RaaS Group The Gentlemen Surges With 320+ Victims as Proxy Malware SystemBC Tunnels Into Corporate Networks
Breaking — February 26, 2026 — A ransomware-as-a-service operation known as The Gentlemen has rapidly climbed to prominence, publicly claiming over 320 victims since mid-2025, with 240 of those attacks recorded in the first two months of 2026 alone. The surge is fueled by a growing affiliate network and a portfolio of multi-platform lockers that cover Windows, Linux, NAS, BSD, and ESXi environments.

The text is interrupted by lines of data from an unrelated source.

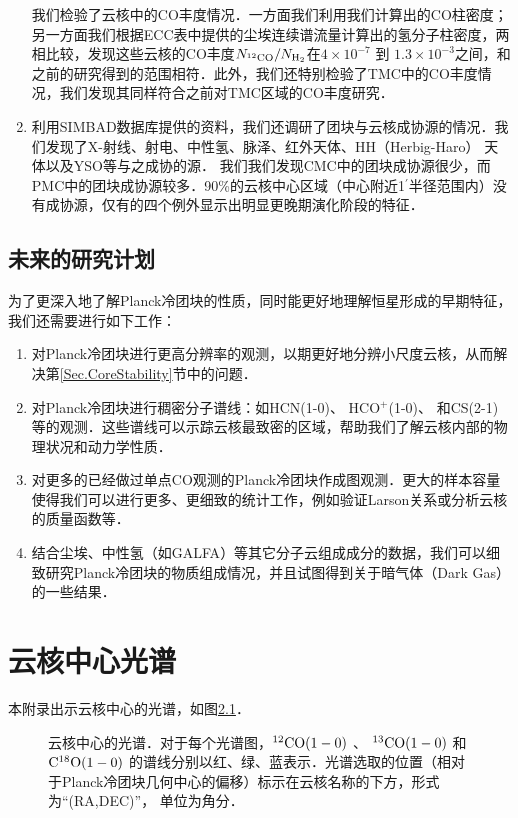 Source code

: \documentclass[UTF8, nocolorlinks]{pkuthss}
\newcommand{\coaa}{$\rm^{12}CO(1-0)$ }
\newcommand{\cobb}{$\rm^{13}CO(1-0)$ }
\newcommand{\cocc}{$\rm C^{18}O(1-0)$ }
\newcommand{\arcmin}{$^{\prime}$}
\begin{document}
\begin{enumerate}
	    	我们检验了云核中的CO丰度情况．一方面我们利用我们计算出的CO柱密度；另一方面我们根据ECC表中提供的尘埃连续谱流量计算出的氢分子柱密度，两相比较，发现这些云核的CO丰度$N_{\rm^{12}CO}/N_{\rm H_{2}}$在$4\times 10^{-7}$ 到 $1.3\times 10^{-3 }$之间，和之前的研究得到的范围相符\supercite{1988ApJ...334..771V}．此外，我们还特别检验了TMC中的CO丰度情况，我们发现其同样符合之前对TMC区域的CO丰度研究\supercite{1982ApJ...262..590F}．
	    \item
	    	利用SIMBAD数据库提供的资料，我们还调研了团块与云核成协源的情况．我们发现了X-射线、射电、中性氢、脉泽、红外天体、HH（Herbig-Haro） 天体以及YSO等与之成协的源． 我们我们发现CMC中的团块成协源很少，而PMC中的团块成协源较多．90\%的云核中心区域（中心附近1\arcmin 半径范围内）没有成协源，仅有的四个例外显示出明显更晚期演化阶段的特征．
    	\end{enumerate}
	\section{未来的研究计划}
		为了更深入地了解Planck冷团块的性质，同时能更好地理解恒星形成的早期特征，我们还需要进行如下工作：
		\begin{enumerate}
		 \item
		 	对Planck冷团块进行更高分辨率的观测，以期更好地分辨小尺度云核，从而解决第\ref{Sec.CoreStability}节中的问题．
	     \item 
	     	对Planck冷团块进行稠密分子谱线：如HCN(1-0)、 HCO$^+$(1-0)、 和CS(2-1)等的观测．这些谱线可以示踪云核最致密的区域，帮助我们了解云核内部的物理状况和动力学性质．
	     \item
	     	对更多的已经做过单点CO观测的Planck冷团块作成图观测．更大的样本容量使得我们可以进行更多、更细致的统计工作，例如验证Larson\supercite{1981MNRAS.194..809L}关系或分析云核的质量函数等．
	     \item
	     	结合尘埃、中性氢（如GALFA\supercite{2012ApJ...758...44S}）等其它分子云组成成分的数据，我们可以细致研究Planck冷团块的物质组成情况，并且试图得到关于暗气体\supercite{2005Sci...307.1292G}（Dark Gas）的一些结果．
    	\end{enumerate}
\appendix 

\printbibliography[heading = bibintoc]

\chapter{云核中心光谱}\label{App.Spectra}
	本附录出示云核中心的光谱，如图\ref{Fig.Spectra}．

	\begin{figure}[h]
		\caption{云核中心的光谱．对于每个光谱图，\coaa 、 \cobb 和 \cocc   的谱线分别以红、绿、蓝表示．光谱选取的位置（相对于Planck冷团块几何中心的偏移）标示在云核名称的下方，形式为“(RA,DEC)”， 单位为角分．\label{Fig.Spectra}}
	\end{figure}
		\vspace{-4mm}
\end{document}
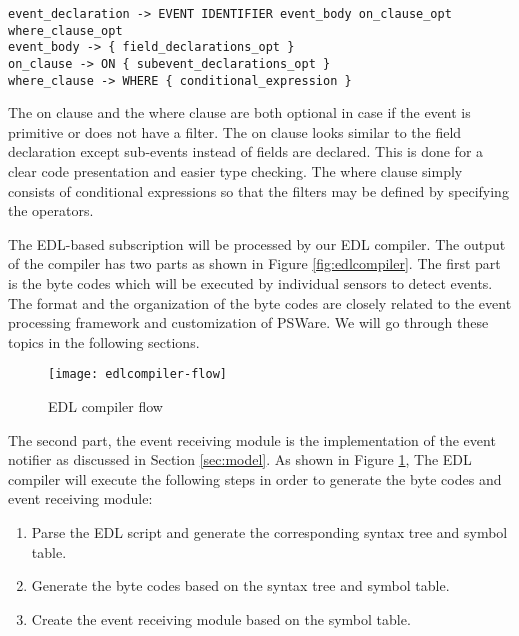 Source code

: \begin{lstlisting}[caption=BNF (simplified) of event type, label=lst:BNFEvent]
event_declaration -> EVENT IDENTIFIER event_body on_clause_opt where_clause_opt
event_body -> { field_declarations_opt }
on_clause -> ON { subevent_declarations_opt }
where_clause -> WHERE { conditional_expression }
\end{lstlisting}

The on clause and the where clause are both optional in case if the event is primitive or does not have a filter. The on clause looks similar to the field declaration except sub-events instead of fields are declared. This is done for a clear code presentation and easier type checking. The where clause simply consists of conditional expressions so that the filters may be defined by specifying the operators.

\begin{comment}
A simple example of using EDL is shown in Listing \ref{lst:originaledl}. In this example, two events, 'SimpleEvent' and 'CompEvent' are defined. 'SimpleEvent' is a primitive event which occurs when the detected temperature reading is above certain threshold. 'CompEvent' is a composite event that is based on two events of 'SimpleEvent' and their time must satisfy a certain condition in order to indicate the occurrence of 'CompEvent'.
\begin{lstlisting}[caption=A simple EDL program, label=lst:originaledl]
Event SimpleEvent {
	int temp=System.temp;
	int id=System.id;
	int time=System.time;
} where {
	temp > 30
}
Event CompEvent {
} on {
	SimpleEvent e1 and
	SimpleEvent e2
} where {
	e2.time-e1.time=600
}
\end{lstlisting}
\end{comment}

The EDL-based subscription will be processed by our EDL compiler. The output of the compiler has two parts as shown in Figure \ref{fig:edlcompiler}. The first part is the byte codes which will be executed by individual sensors to detect events. The format and the organization of the byte codes are closely related to the event processing framework and customization of PSWare. We will go through these topics in the following sections.

\begin{figure}
\centering
\texttt{[image: edlcompiler-flow]}
\caption{EDL compiler flow}
\label{fig:edlcompiler-flow}
\end{figure}

The second part, the event receiving module is the implementation of the event notifier as discussed in Section \ref{sec:model}. As shown in Figure \ref{fig:edlcompiler-flow}, The EDL compiler will execute the following steps in order to generate the byte codes and event receiving module:
\begin{enumerate}
\item Parse the EDL script and generate the corresponding syntax tree and symbol table.
\item Generate the byte codes based on the syntax tree and symbol table.
\item Create the event receiving module based on the symbol table.
\end{enumerate}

In a separate but connected threat, the same affiliate group has been observed deploying SystemBC — a proxy malware that creates covert SOCKS5 tunnels for command-and-control communication. Check Point Research detected more than 1,570 victims connected to a single SystemBC C2 server, with the infection profile overwhelmingly targeting enterprise and organizational networks rather than home users.
Security analysts warn that the combination of The Gentlemen’s aggressive recruitment tactics and SystemBC’s ability to bypass network defenses poses a significant risk to critical infrastructure and large-scale businesses.
What Happened
During a recent incident response engagement, an affiliate of The Gentlemen RaaS deployed SystemBC on a compromised host. The proxy malware established encrypted tunnels, allowing the attacker to move laterally, exfiltrate data, and ultimately prepare for ransomware deployment.

Check Point’s telemetry reveals the SystemBC botnet has ensnared over 1,570 victims, with the C2 server located in a jurisdiction hostile to takedown efforts. The majority of infections were detected in sectors such as healthcare, finance, and manufacturing.
Background
The Gentlemen RaaS emerged around mid-2025, advertising on underground forums and inviting penetration testers to join as affiliates. Its locker portfolio — written in Go for Windows, Linux, NAS, and BSD, plus a C-based locker for ESXi — enables broad platform coverage typical of modern corporate environments.
Verified partners receive EDR‑killing tools and a custom multi‑chain pivot infrastructure. The group maintains a Tor leak site but negotiates directly with victims via Tox ID, a decentralized encrypted messaging protocol. An active Twitter/X account also posts victim names to increase pressure.
SystemBC, first documented in 2019, has become a staple in human-operated ransomware attacks. Its ability to proxy traffic through SOCKS5 tunnels makes it ideal for evading network monitoring and delivering secondary payloads like Cobalt Strike.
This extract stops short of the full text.